Maybe it’s no wonder Mr. Gregor doesn’t use the kitchen, because it’s small. This makes the most sense of all, though it’s a big stretch from the actual words. So okay, let’s provisionally go with that, and on to the fourth sentence. I can understand why he is not presently at home. Um, I can? Is my understanding that he’s not home because he has a small, clean kitchen with old appliances? If so, I don’t really understand my understanding. Do people avoid their own homes because they wish the kitchen were bigger? Not anybody I know.

There’s a lot of this sort of unclear writing throughout the game. At one point, it told me, “You are becoming increasingly aware that the whole of this story is being foisted upon you.” I thought, “well, yes, and not very well at that. But what does this mean to the PC?” Apparently it means a great deal, because there was a huge, otherwise unannounced shift in the game at that point, which pretty much left me behind, never to catch up, even after throwing up my hands and going straight from the walkthrough.

Once I did go to the walkthrough, I discovered that not only is this game plagued by unclear writing, its puzzles are hopelessly obscure as well. There’s one puzzle that involves getting through a locked door, which of course is nothing strange. What makes it unique, though, is that the actions required to get through the door have absolutely nothing to do with the door itself, and there’s no reasonable way to expect that those actions would have any effect on the door at all. The only reason to do them is because they’re implemented, not because they make any kind of story sense. Apparently, there was an alternate solution that involves giving food to someone who’s carrying massive amounts of food already and shows no sign of being hungry, but I could never get this to work. It’s just as well, because the working solution had all the illogic I could stomach at that moment anyway.

TCOSG calls itself “An Existential Adventure” and throws in a Kafka quote at the end, but I have to say I didn’t see the existentialism in it. I’ve read Kafka, Camus, Dostoyevsky, and Sartre, and enjoyed them all — this game doesn’t have much in common with them.
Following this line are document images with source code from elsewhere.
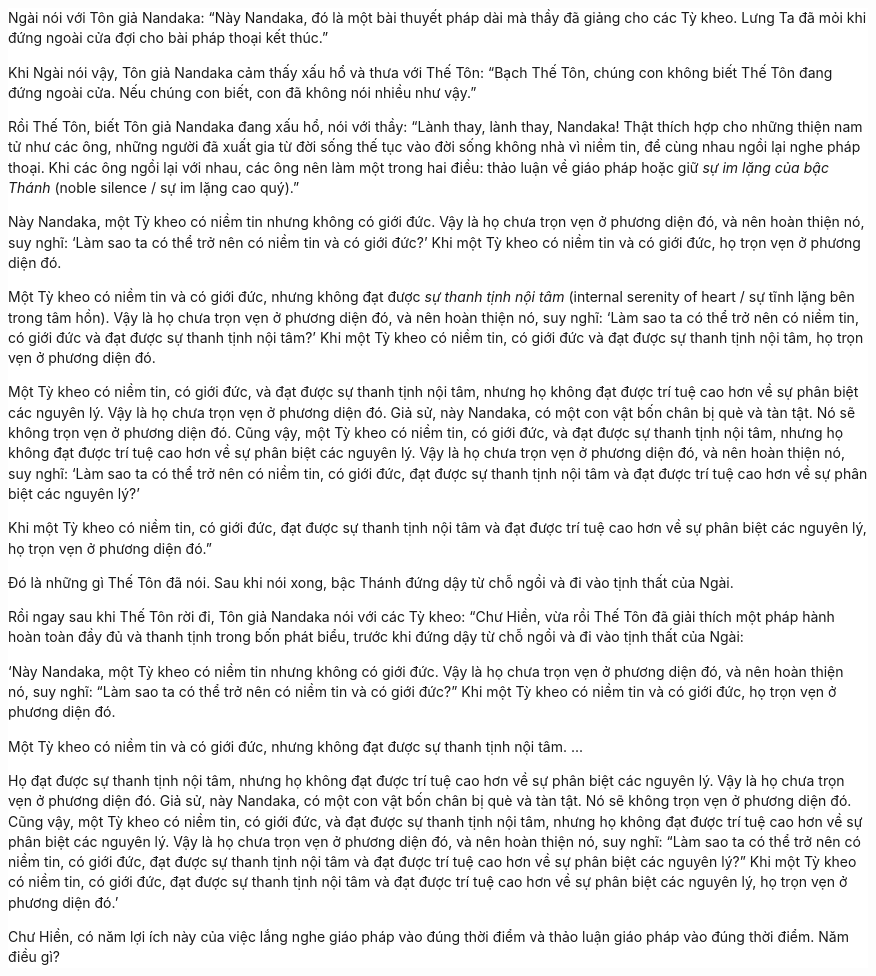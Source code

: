 Ngài nói với Tôn giả Nandaka: “Này Nandaka, đó là một bài thuyết pháp dài mà thầy đã giảng cho các Tỳ kheo. Lưng Ta đã mỏi khi đứng ngoài cửa đợi cho bài pháp thoại kết thúc.”

Khi Ngài nói vậy, Tôn giả Nandaka cảm thấy xấu hổ và thưa với Thế Tôn: “Bạch Thế Tôn, chúng con không biết Thế Tôn đang đứng ngoài cửa. Nếu chúng con biết, con đã không nói nhiều như vậy.”

Rồi Thế Tôn, biết Tôn giả Nandaka đang xấu hổ, nói với thầy: “Lành thay, lành thay, Nandaka! Thật thích hợp cho những thiện nam tử như các ông, những người đã xuất gia từ đời sống thế tục vào đời sống không nhà vì niềm tin, để cùng nhau ngồi lại nghe pháp thoại. Khi các ông ngồi lại với nhau, các ông nên làm một trong hai điều: thảo luận về giáo pháp hoặc giữ *sự im lặng của bậc Thánh* (noble silence / sự im lặng cao quý).”

Này Nandaka, một Tỳ kheo có niềm tin nhưng không có giới đức. Vậy là họ chưa trọn vẹn ở phương diện đó, và nên hoàn thiện nó, suy nghĩ: ‘Làm sao ta có thể trở nên có niềm tin và có giới đức?’ Khi một Tỳ kheo có niềm tin và có giới đức, họ trọn vẹn ở phương diện đó.

Một Tỳ kheo có niềm tin và có giới đức, nhưng không đạt được *sự thanh tịnh nội tâm* (internal serenity of heart / sự tĩnh lặng bên trong tâm hồn). Vậy là họ chưa trọn vẹn ở phương diện đó, và nên hoàn thiện nó, suy nghĩ: ‘Làm sao ta có thể trở nên có niềm tin, có giới đức và đạt được sự thanh tịnh nội tâm?’ Khi một Tỳ kheo có niềm tin, có giới đức và đạt được sự thanh tịnh nội tâm, họ trọn vẹn ở phương diện đó.

Một Tỳ kheo có niềm tin, có giới đức, và đạt được sự thanh tịnh nội tâm, nhưng họ không đạt được trí tuệ cao hơn về sự phân biệt các nguyên lý. Vậy là họ chưa trọn vẹn ở phương diện đó. Giả sử, này Nandaka, có một con vật bốn chân bị què và tàn tật. Nó sẽ không trọn vẹn ở phương diện đó. Cũng vậy, một Tỳ kheo có niềm tin, có giới đức, và đạt được sự thanh tịnh nội tâm, nhưng họ không đạt được trí tuệ cao hơn về sự phân biệt các nguyên lý. Vậy là họ chưa trọn vẹn ở phương diện đó, và nên hoàn thiện nó, suy nghĩ: ‘Làm sao ta có thể trở nên có niềm tin, có giới đức, đạt được sự thanh tịnh nội tâm và đạt được trí tuệ cao hơn về sự phân biệt các nguyên lý?’

Khi một Tỳ kheo có niềm tin, có giới đức, đạt được sự thanh tịnh nội tâm và đạt được trí tuệ cao hơn về sự phân biệt các nguyên lý, họ trọn vẹn ở phương diện đó.”

Đó là những gì Thế Tôn đã nói. Sau khi nói xong, bậc Thánh đứng dậy từ chỗ ngồi và đi vào tịnh thất của Ngài.

Rồi ngay sau khi Thế Tôn rời đi, Tôn giả Nandaka nói với các Tỳ kheo: “Chư Hiền, vừa rồi Thế Tôn đã giải thích một pháp hành hoàn toàn đầy đủ và thanh tịnh trong bốn phát biểu, trước khi đứng dậy từ chỗ ngồi và đi vào tịnh thất của Ngài:

‘Này Nandaka, một Tỳ kheo có niềm tin nhưng không có giới đức. Vậy là họ chưa trọn vẹn ở phương diện đó, và nên hoàn thiện nó, suy nghĩ: “Làm sao ta có thể trở nên có niềm tin và có giới đức?” Khi một Tỳ kheo có niềm tin và có giới đức, họ trọn vẹn ở phương diện đó.

Một Tỳ kheo có niềm tin và có giới đức, nhưng không đạt được sự thanh tịnh nội tâm. ...

Họ đạt được sự thanh tịnh nội tâm, nhưng họ không đạt được trí tuệ cao hơn về sự phân biệt các nguyên lý. Vậy là họ chưa trọn vẹn ở phương diện đó. Giả sử, này Nandaka, có một con vật bốn chân bị què và tàn tật. Nó sẽ không trọn vẹn ở phương diện đó. Cũng vậy, một Tỳ kheo có niềm tin, có giới đức, và đạt được sự thanh tịnh nội tâm, nhưng họ không đạt được trí tuệ cao hơn về sự phân biệt các nguyên lý. Vậy là họ chưa trọn vẹn ở phương diện đó, và nên hoàn thiện nó, suy nghĩ: “Làm sao ta có thể trở nên có niềm tin, có giới đức, đạt được sự thanh tịnh nội tâm và đạt được trí tuệ cao hơn về sự phân biệt các nguyên lý?” Khi một Tỳ kheo có niềm tin, có giới đức, đạt được sự thanh tịnh nội tâm và đạt được trí tuệ cao hơn về sự phân biệt các nguyên lý, họ trọn vẹn ở phương diện đó.’

Chư Hiền, có năm lợi ích này của việc lắng nghe giáo pháp vào đúng thời điểm và thảo luận giáo pháp vào đúng thời điểm. Năm điều gì?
It certainly brings forth a certain meaninglessness, but not in a good way. It does seem to attempt to take us into the subjective world of one individual, but the execution is so muddled and confusing that instead of inhabiting a point-of-view, I ended up on the outside of both the fiction and the interactivity, poking the game as if it were an anthill.

In the general sparseness of its implementation and the linearity of its plot, TCOSG leaves virtually no room for freedom of choice, and so another existentialist tenet goes out the window. In fact, between its writing, its coding, and its puzzles, the experience of playing this game is less existential than it is absurd. Absurdist IF can be great if it’s done intentionally. That’s not what happened here.